■ **Task to complete**: Your reply should hold every entry below exactly as written and none of the pictures.

■ **Information**:
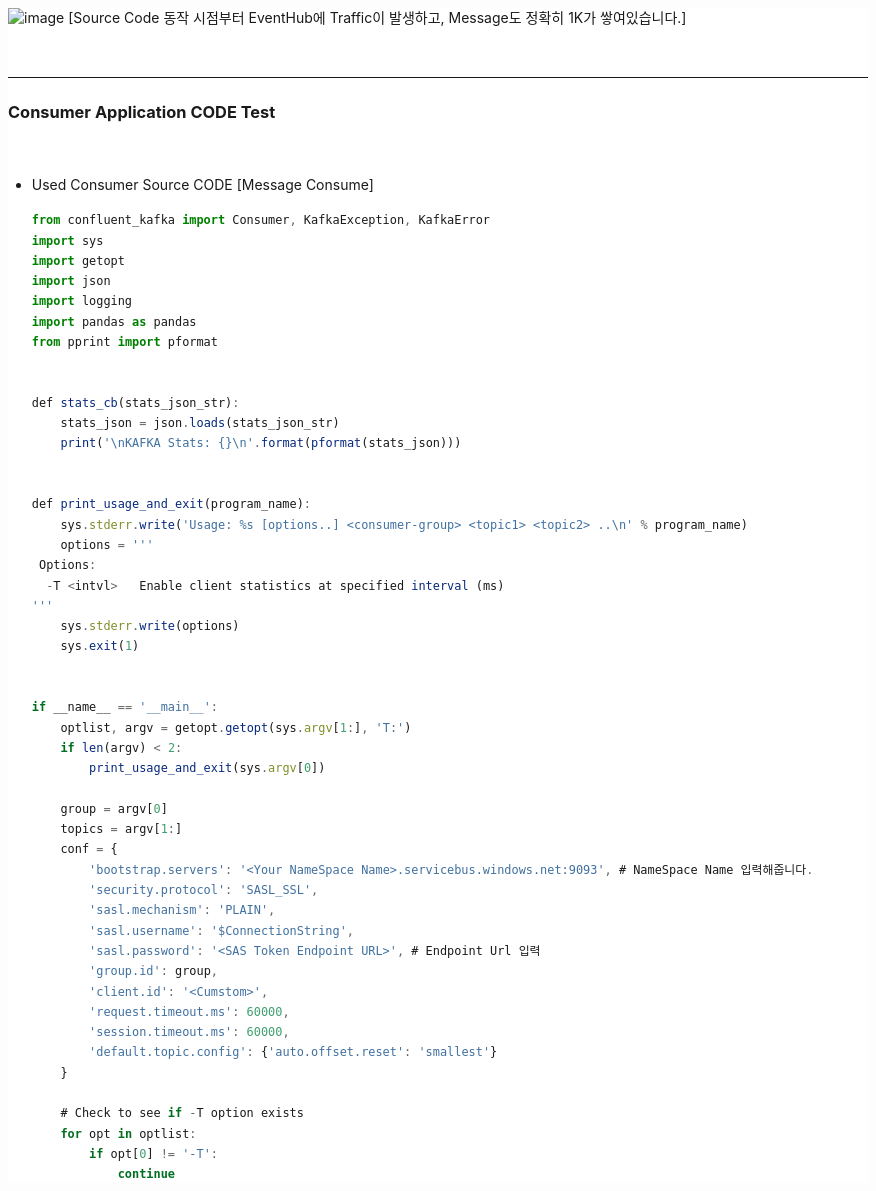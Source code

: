   ![image](https://user-images.githubusercontent.com/69498804/167968491-e7a417c0-aa18-4095-838b-a8d24b315b48.png)
  [Source Code 동작 시점부터 EventHub에 Traffic이 발생하고, Message도 정확히 1K가 쌓여있습니다.]


<br/>

---

### Consumer Application CODE Test

<br/>

* Used Consumer Source CODE [Message Consume]

  ```js
  from confluent_kafka import Consumer, KafkaException, KafkaError
  import sys
  import getopt
  import json
  import logging
  import pandas as pandas
  from pprint import pformat


  def stats_cb(stats_json_str):
      stats_json = json.loads(stats_json_str)
      print('\nKAFKA Stats: {}\n'.format(pformat(stats_json)))


  def print_usage_and_exit(program_name):
      sys.stderr.write('Usage: %s [options..] <consumer-group> <topic1> <topic2> ..\n' % program_name)
      options = '''
   Options:
    -T <intvl>   Enable client statistics at specified interval (ms)
  '''
      sys.stderr.write(options)
      sys.exit(1)


  if __name__ == '__main__':
      optlist, argv = getopt.getopt(sys.argv[1:], 'T:')
      if len(argv) < 2:
          print_usage_and_exit(sys.argv[0])

      group = argv[0]
      topics = argv[1:]
      conf = {
          'bootstrap.servers': '<Your NameSpace Name>.servicebus.windows.net:9093', # NameSpace Name 입력해줍니다.
          'security.protocol': 'SASL_SSL',
          'sasl.mechanism': 'PLAIN',
          'sasl.username': '$ConnectionString',
          'sasl.password': '<SAS Token Endpoint URL>', # Endpoint Url 입력
          'group.id': group,
          'client.id': '<Cumstom>',
          'request.timeout.ms': 60000,
          'session.timeout.ms': 60000,
          'default.topic.config': {'auto.offset.reset': 'smallest'}
      }

      # Check to see if -T option exists
      for opt in optlist:
          if opt[0] != '-T':
              continue
  ```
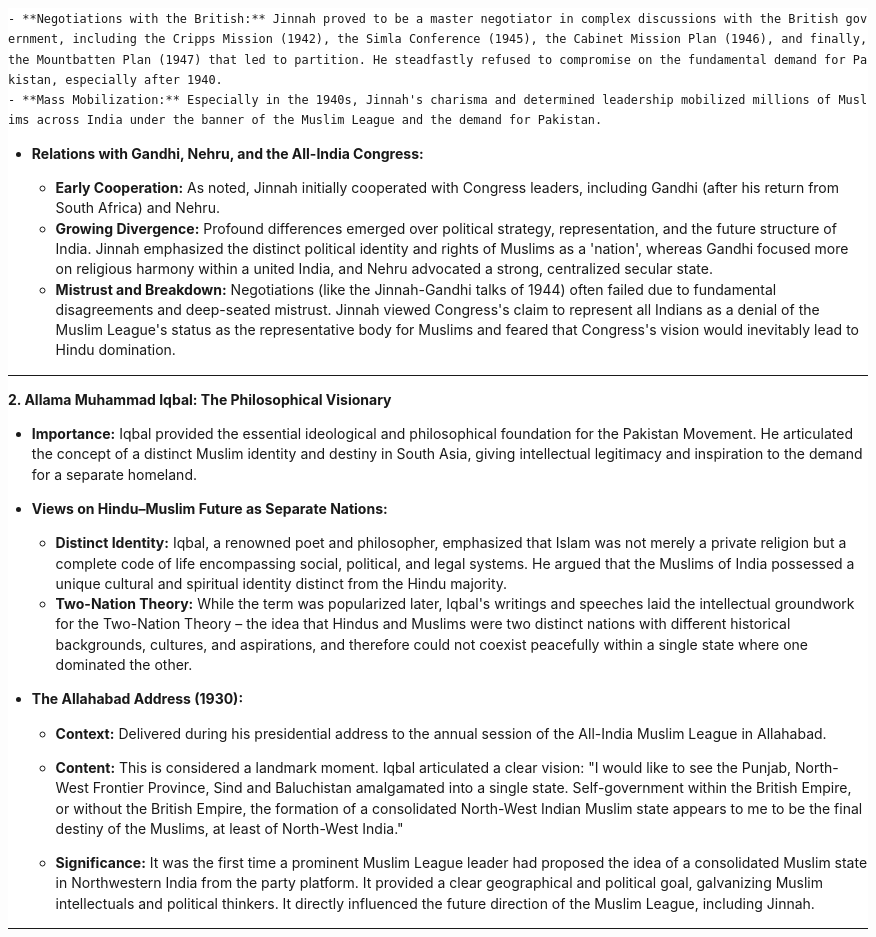     - **Negotiations with the British:** Jinnah proved to be a master negotiator in complex discussions with the British government, including the Cripps Mission (1942), the Simla Conference (1945), the Cabinet Mission Plan (1946), and finally, the Mountbatten Plan (1947) that led to partition. He steadfastly refused to compromise on the fundamental demand for Pakistan, especially after 1940.
    - **Mass Mobilization:** Especially in the 1940s, Jinnah's charisma and determined leadership mobilized millions of Muslims across India under the banner of the Muslim League and the demand for Pakistan.
- **Relations with Gandhi, Nehru, and the All-India Congress:**
    
    - **Early Cooperation:** As noted, Jinnah initially cooperated with Congress leaders, including Gandhi (after his return from South Africa) and Nehru.
    - **Growing Divergence:** Profound differences emerged over political strategy, representation, and the future structure of India. Jinnah emphasized the distinct political identity and rights of Muslims as a 'nation', whereas Gandhi focused more on religious harmony within a united India, and Nehru advocated a strong, centralized secular state.
    - **Mistrust and Breakdown:** Negotiations (like the Jinnah-Gandhi talks of 1944) often failed due to fundamental disagreements and deep-seated mistrust. Jinnah viewed Congress's claim to represent all Indians as a denial of the Muslim League's status as the representative body for Muslims and feared that Congress's vision would inevitably lead to Hindu domination.

---

**2. Allama Muhammad Iqbal: The Philosophical Visionary**

- **Importance:** Iqbal provided the essential ideological and philosophical foundation for the Pakistan Movement. He articulated the concept of a distinct Muslim identity and destiny in South Asia, giving intellectual legitimacy and inspiration to the demand for a separate homeland.
    
- **Views on Hindu–Muslim Future as Separate Nations:**
    
    - **Distinct Identity:** Iqbal, a renowned poet and philosopher, emphasized that Islam was not merely a private religion but a complete code of life encompassing social, political, and legal systems. He argued that the Muslims of India possessed a unique cultural and spiritual identity distinct from the Hindu majority.
    - **Two-Nation Theory:** While the term was popularized later, Iqbal's writings and speeches laid the intellectual groundwork for the Two-Nation Theory – the idea that Hindus and Muslims were two distinct nations with different historical backgrounds, cultures, and aspirations, and therefore could not coexist peacefully within a single state where one dominated the other.
- **The Allahabad Address (1930):**
    
    - **Context:** Delivered during his presidential address to the annual session of the All-India Muslim League in Allahabad.
    - **Content:** This is considered a landmark moment. Iqbal articulated a clear vision: "I would like to see the Punjab, North-West Frontier Province, Sind and Baluchistan amalgamated into a single state. Self-government within the British Empire, or without the British Empire, the formation of a consolidated North-West Indian Muslim state appears to me to be the final destiny of the Muslims, at least of North-West India."  
        
    - **Significance:** It was the first time a prominent Muslim League leader had proposed the idea of a consolidated Muslim state in Northwestern India from the party platform. It provided a clear geographical and political goal, galvanizing Muslim intellectuals and political thinkers. It directly influenced the future direction of the Muslim League, including Jinnah.  
        

---

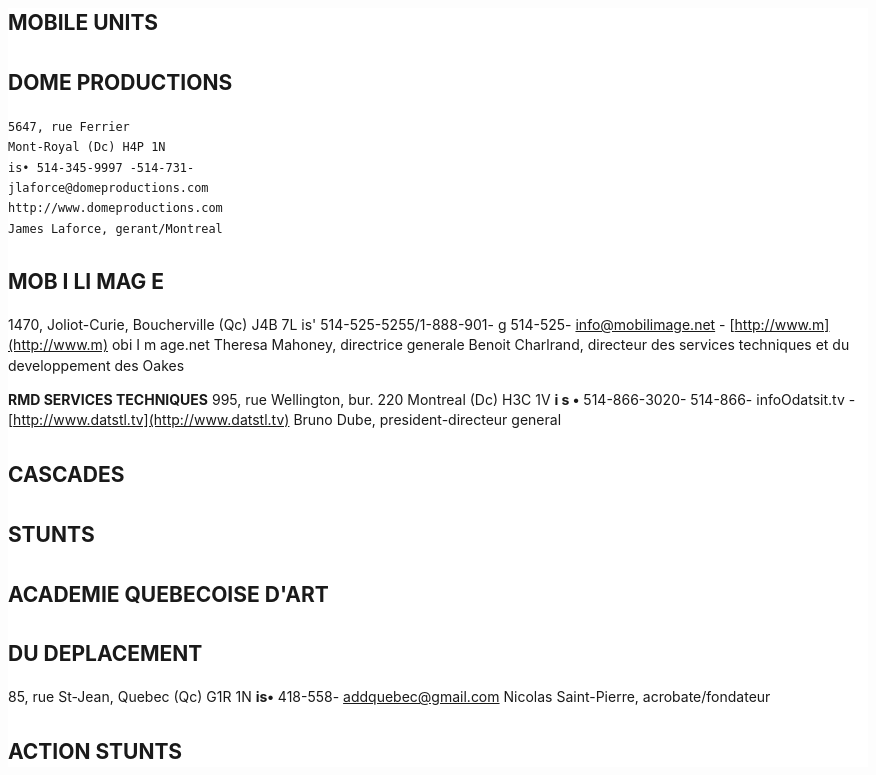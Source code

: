 ## MOBILE UNITS

## DOME PRODUCTIONS

```
5647, rue Ferrier
Mont-Royal (Dc) H4P 1N
is• 514-345-9997 -514-731-
jlaforce@domeproductions.com
http://www.domeproductions.com
James Laforce, gerant/Montreal
```

## MOB I LI MAG E

1470, Joliot-Curie, Boucherville (Qc) J4B 7L
is' 514-525-5255/1-888-901-
g 514-525-
info@mobilimage.net - [http://www.m](http://www.m) obi I m age.net
Theresa Mahoney, directrice
generale
Benoit Charlrand, directeur des
services techniques et du developpement
des Oakes

**RMD SERVICES TECHNIQUES**
995, rue Wellington, bur. 220
Montreal (Dc) H3C 1V
**i s •**
514-866-3020- 514-866-
infoOdatsit.tv - [http://www.datstl.tv](http://www.datstl.tv)
Bruno Dube, president-directeur
general

## CASCADES

## STUNTS

## ACADEMIE QUEBECOISE D'ART

## DU DEPLACEMENT

85, rue St-Jean, Quebec (Qc) G1R 1N
**is•** 418-558-
addquebec@gmail.com
Nicolas Saint-Pierre,
acrobate/fondateur

## ACTION STUNTS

■ **Expected answer**:
Source code

:   ![image](https://user-images.githubusercontent.com/69498804/167968491-e7a417c0-aa18-4095-838b-a8d24b315b48.png)
  [Source Code 동작 시점부터 EventHub에 Traffic이 발생하고, Message도 정확히 1K가 쌓여있습니다.]


<br/>

---

### Consumer Application CODE Test

<br/>

* Used Consumer Source CODE [Message Consume]

  ```js
  from confluent_kafka import Consumer, KafkaException, KafkaError
  import sys
  import getopt
  import json
  import logging
  import pandas as pandas
  from pprint import pformat


  def stats_cb(stats_json_str):
      stats_json = json.loads(stats_json_str)
      print('\nKAFKA Stats: {}\n'.format(pformat(stats_json)))


  def print_usage_and_exit(program_name):
      sys.stderr.write('Usage: %s [options..] <consumer-group> <topic1> <topic2> ..\n' % program_name)
      options = '''
   Options:
    -T <intvl>   Enable client statistics at specified interval (ms)
  '''
      sys.stderr.write(options)
      sys.exit(1)


  if __name__ == '__main__':
      optlist, argv = getopt.getopt(sys.argv[1:], 'T:')
      if len(argv) < 2:
          print_usage_and_exit(sys.argv[0])

      group = argv[0]
      topics = argv[1:]
      conf = {
          'bootstrap.servers': '<Your NameSpace Name>.servicebus.windows.net:9093', # NameSpace Name 입력해줍니다.
          'security.protocol': 'SASL_SSL',
          'sasl.mechanism': 'PLAIN',
          'sasl.username': '$ConnectionString',
          'sasl.password': '<SAS Token Endpoint URL>', # Endpoint Url 입력
          'group.id': group,
          'client.id': '<Cumstom>',
          'request.timeout.ms': 60000,
          'session.timeout.ms': 60000,
          'default.topic.config': {'auto.offset.reset': 'smallest'}
      }

      # Check to see if -T option exists
      for opt in optlist:
          if opt[0] != '-T':
              continue
  ```
     - **Negotiations with the British:** Jinnah proved to be a master negotiator in complex discussions with the British government, including the Cripps Mission (1942), the Simla Conference (1945), the Cabinet Mission Plan (1946), and finally, the Mountbatten Plan (1947) that led to partition. He steadfastly refused to compromise on the fundamental demand for Pakistan, especially after 1940.
    - **Mass Mobilization:** Especially in the 1940s, Jinnah's charisma and determined leadership mobilized millions of Muslims across India under the banner of the Muslim League and the demand for Pakistan.
- **Relations with Gandhi, Nehru, and the All-India Congress:**
    
    - **Early Cooperation:** As noted, Jinnah initially cooperated with Congress leaders, including Gandhi (after his return from South Africa) and Nehru.
    - **Growing Divergence:** Profound differences emerged over political strategy, representation, and the future structure of India. Jinnah emphasized the distinct political identity and rights of Muslims as a 'nation', whereas Gandhi focused more on religious harmony within a united India, and Nehru advocated a strong, centralized secular state.
    - **Mistrust and Breakdown:** Negotiations (like the Jinnah-Gandhi talks of 1944) often failed due to fundamental disagreements and deep-seated mistrust. Jinnah viewed Congress's claim to represent all Indians as a denial of the Muslim League's status as the representative body for Muslims and feared that Congress's vision would inevitably lead to Hindu domination.

---

**2. Allama Muhammad Iqbal: The Philosophical Visionary**

- **Importance:** Iqbal provided the essential ideological and philosophical foundation for the Pakistan Movement. He articulated the concept of a distinct Muslim identity and destiny in South Asia, giving intellectual legitimacy and inspiration to the demand for a separate homeland.
    
- **Views on Hindu–Muslim Future as Separate Nations:**
    
    - **Distinct Identity:** Iqbal, a renowned poet and philosopher, emphasized that Islam was not merely a private religion but a complete code of life encompassing social, political, and legal systems. He argued that the Muslims of India possessed a unique cultural and spiritual identity distinct from the Hindu majority.
    - **Two-Nation Theory:** While the term was popularized later, Iqbal's writings and speeches laid the intellectual groundwork for the Two-Nation Theory – the idea that Hindus and Muslims were two distinct nations with different historical backgrounds, cultures, and aspirations, and therefore could not coexist peacefully within a single state where one dominated the other.
- **The Allahabad Address (1930):**
    
    - **Context:** Delivered during his presidential address to the annual session of the All-India Muslim League in Allahabad.
    - **Content:** This is considered a landmark moment. Iqbal articulated a clear vision: "I would like to see the Punjab, North-West Frontier Province, Sind and Baluchistan amalgamated into a single state. Self-government within the British Empire, or without the British Empire, the formation of a consolidated North-West Indian Muslim state appears to me to be the final destiny of the Muslims, at least of North-West India."  
        
    - **Significance:** It was the first time a prominent Muslim League leader had proposed the idea of a consolidated Muslim state in Northwestern India from the party platform. It provided a clear geographical and political goal, galvanizing Muslim intellectuals and political thinkers. It directly influenced the future direction of the Muslim League, including Jinnah.  
        

---

Source code

: ## MOBILE UNITS

## DOME PRODUCTIONS

```
5647, rue Ferrier
Mont-Royal (Dc) H4P 1N
is• 514-345-9997 -514-731-
jlaforce@domeproductions.com
http://www.domeproductions.com
James Laforce, gerant/Montreal
```

## MOB I LI MAG E

1470, Joliot-Curie, Boucherville (Qc) J4B 7L
is' 514-525-5255/1-888-901-
g 514-525-
info@mobilimage.net - [http://www.m](http://www.m) obi I m age.net
Theresa Mahoney, directrice
generale
Benoit Charlrand, directeur des
services techniques et du developpement
des Oakes

**RMD SERVICES TECHNIQUES**
995, rue Wellington, bur. 220
Montreal (Dc) H3C 1V
**i s •**
514-866-3020- 514-866-
infoOdatsit.tv - [http://www.datstl.tv](http://www.datstl.tv)
Bruno Dube, president-directeur
general

## CASCADES

## STUNTS

## ACADEMIE QUEBECOISE D'ART

## DU DEPLACEMENT

85, rue St-Jean, Quebec (Qc) G1R 1N
**is•** 418-558-
addquebec@gmail.com
Nicolas Saint-Pierre,
acrobate/fondateur

## ACTION STUNTS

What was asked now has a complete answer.